Total time spent retrying before DLQ: roughly 15 minutes 30 seconds (30+60+120+240+480 = 930 s).
Why backoff?
- Transient failures (API cold start, D1 contention) usually resolve in seconds. The 30 s first retry catches the bulk.
- Cascading failures (API outage, D1 region issue) want longer gaps. Doubling spreads the retry storm over ~15 minutes.
- Bug-shaped failures (validation error in the relay's
normalize, broken schema migration) won't fix themselves on retry. Five attempts are enough to confirm the problem; the DLQ is the alert surface.
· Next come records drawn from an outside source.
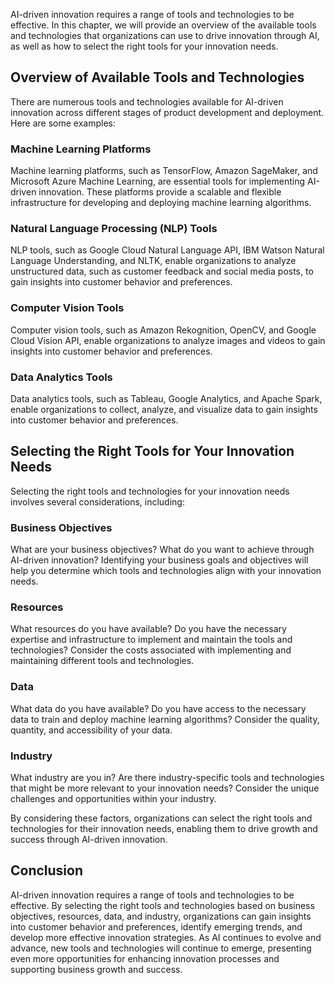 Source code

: 

AI-driven innovation requires a range of tools and technologies to be effective. In this chapter, we will provide an overview of the available tools and technologies that organizations can use to drive innovation through AI, as well as how to select the right tools for your innovation needs.

Overview of Available Tools and Technologies
--------------------------------------------

There are numerous tools and technologies available for AI-driven innovation across different stages of product development and deployment. Here are some examples:

### Machine Learning Platforms

Machine learning platforms, such as TensorFlow, Amazon SageMaker, and Microsoft Azure Machine Learning, are essential tools for implementing AI-driven innovation. These platforms provide a scalable and flexible infrastructure for developing and deploying machine learning algorithms.

### Natural Language Processing (NLP) Tools

NLP tools, such as Google Cloud Natural Language API, IBM Watson Natural Language Understanding, and NLTK, enable organizations to analyze unstructured data, such as customer feedback and social media posts, to gain insights into customer behavior and preferences.

### Computer Vision Tools

Computer vision tools, such as Amazon Rekognition, OpenCV, and Google Cloud Vision API, enable organizations to analyze images and videos to gain insights into customer behavior and preferences.

### Data Analytics Tools

Data analytics tools, such as Tableau, Google Analytics, and Apache Spark, enable organizations to collect, analyze, and visualize data to gain insights into customer behavior and preferences.

Selecting the Right Tools for Your Innovation Needs
---------------------------------------------------

Selecting the right tools and technologies for your innovation needs involves several considerations, including:

### Business Objectives

What are your business objectives? What do you want to achieve through AI-driven innovation? Identifying your business goals and objectives will help you determine which tools and technologies align with your innovation needs.

### Resources

What resources do you have available? Do you have the necessary expertise and infrastructure to implement and maintain the tools and technologies? Consider the costs associated with implementing and maintaining different tools and technologies.

### Data

What data do you have available? Do you have access to the necessary data to train and deploy machine learning algorithms? Consider the quality, quantity, and accessibility of your data.

### Industry

What industry are you in? Are there industry-specific tools and technologies that might be more relevant to your innovation needs? Consider the unique challenges and opportunities within your industry.

By considering these factors, organizations can select the right tools and technologies for their innovation needs, enabling them to drive growth and success through AI-driven innovation.

Conclusion
----------

AI-driven innovation requires a range of tools and technologies to be effective. By selecting the right tools and technologies based on business objectives, resources, data, and industry, organizations can gain insights into customer behavior and preferences, identify emerging trends, and develop more effective innovation strategies. As AI continues to evolve and advance, new tools and technologies will continue to emerge, presenting even more opportunities for enhancing innovation processes and supporting business growth and success.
The doubling curve caps at 480 s on attempt 5, well under the 12-hour Cloudflare Queues message age limit.
What's in a DLQ message
The same Event payload that was originally produced, plus message metadata:
id— queue message idtimestamp— original produce timeattempts— how many delivery attempts were made (5)body— the QuestKitEventshape
What to do with DLQ messages
QuestKit v0.1 leaves the DLQ inert — it's a parking lot for messages that need human review. No automatic alarms, no automatic reprocessing. The DLQ messages stay in the queue (up to the 14-day max retention) until you either:
- Add a DLQ consumer worker (v0.2 roadmap).
- Manually drain via
wrangler queues consumer <name>for triage. - Fix the underlying bug and replay via a script that reproduces the original webhook.
Monitoring (suggested)
- Watch the DLQ depth in the Cloudflare dashboard.
- Set a Cloudflare alert on
dlq.message_count > 0. - Log the failure reason on the consumer side at WARN. The default behaviour already does this:
[consumer] ingest failed { id, attempts, err }
Why no auto-replay?
A misbehaving sender that floods the relay with malformed payloads could trigger millions of DLQ messages if auto-replay were on. Manual triage is the safer default for v0.1.